It has recently come to my attention how many risks are involved in driving. I always knew there were risks but it wasn't until I was in a new car with a new phone that it really hit me hard.
The Jeep doesn't drive like the civic, It's bigger, eats more gas, and ultimately requires more attention.
My new phone isn't my old blackberry pearl. It's a touch screen and a lot more sensitive. There fore, requiring more attention.
I was driving to work last week when a tiny car behind me almost rear ended me. He was texting and obviously not paying attention. I wasn't worried about me or my sweet new jeep although I probably would have shed a tear or two later. I was worried about the driver in trouble. Had I not followed that prompting to get over in the next lane Someone could have been seriously injured. I was in a lifted Jeep liberty and he was in a small car similar to a Geo Metro. It wasn't until I created and finished the rest of the scenario in my head that I decided to take a stand. My own stand.

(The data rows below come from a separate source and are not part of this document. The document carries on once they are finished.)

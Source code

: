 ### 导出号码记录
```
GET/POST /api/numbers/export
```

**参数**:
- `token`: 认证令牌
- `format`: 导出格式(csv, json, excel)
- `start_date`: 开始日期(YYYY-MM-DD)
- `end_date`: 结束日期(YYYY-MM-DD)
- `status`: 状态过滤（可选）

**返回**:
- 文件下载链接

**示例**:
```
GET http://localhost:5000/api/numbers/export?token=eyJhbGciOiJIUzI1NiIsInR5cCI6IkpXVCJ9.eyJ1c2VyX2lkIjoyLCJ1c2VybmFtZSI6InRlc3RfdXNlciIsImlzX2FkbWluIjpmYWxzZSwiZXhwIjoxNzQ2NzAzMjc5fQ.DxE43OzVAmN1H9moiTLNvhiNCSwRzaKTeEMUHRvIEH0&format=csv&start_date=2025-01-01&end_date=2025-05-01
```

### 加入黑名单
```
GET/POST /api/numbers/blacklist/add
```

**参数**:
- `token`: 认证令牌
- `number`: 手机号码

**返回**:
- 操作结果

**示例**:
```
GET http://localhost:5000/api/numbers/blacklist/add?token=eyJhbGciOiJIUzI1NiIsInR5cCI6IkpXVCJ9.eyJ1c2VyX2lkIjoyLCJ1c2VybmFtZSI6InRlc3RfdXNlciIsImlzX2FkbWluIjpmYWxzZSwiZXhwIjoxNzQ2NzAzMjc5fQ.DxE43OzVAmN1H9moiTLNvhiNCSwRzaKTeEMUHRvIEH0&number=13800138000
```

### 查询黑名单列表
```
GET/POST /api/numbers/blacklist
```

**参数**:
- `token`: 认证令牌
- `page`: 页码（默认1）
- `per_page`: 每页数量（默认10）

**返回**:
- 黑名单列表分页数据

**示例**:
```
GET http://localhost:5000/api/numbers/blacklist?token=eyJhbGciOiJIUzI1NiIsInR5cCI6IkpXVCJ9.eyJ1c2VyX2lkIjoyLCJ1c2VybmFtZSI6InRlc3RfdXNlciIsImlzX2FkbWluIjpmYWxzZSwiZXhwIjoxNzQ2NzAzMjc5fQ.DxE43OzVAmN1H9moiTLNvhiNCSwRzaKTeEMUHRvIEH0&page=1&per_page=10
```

Would I be able to live with myself if something that could have easily been prevented and wasn't took the life of someone? Or would I want to live with myself? Probably not. I can't even imagine waking up everyday know that me being careless left someone without a loved one.
So as of last week. I no longer text and drive and I rarely talk on the phone in the car. I usually put my phone somewhere that is easily accessible in case someone tries to call but I don't check for messages, emails, or even missed calls while I'm driving.
I pledge to do my part to save a life. Even if that one life, is my own.
It always frightens me when people text and drive. The girlfriend of a boy I used to babysit died that way. She was 15. I only talk in my car, because I have bluetooth. I suppose I look crazy, talking to myself in the car!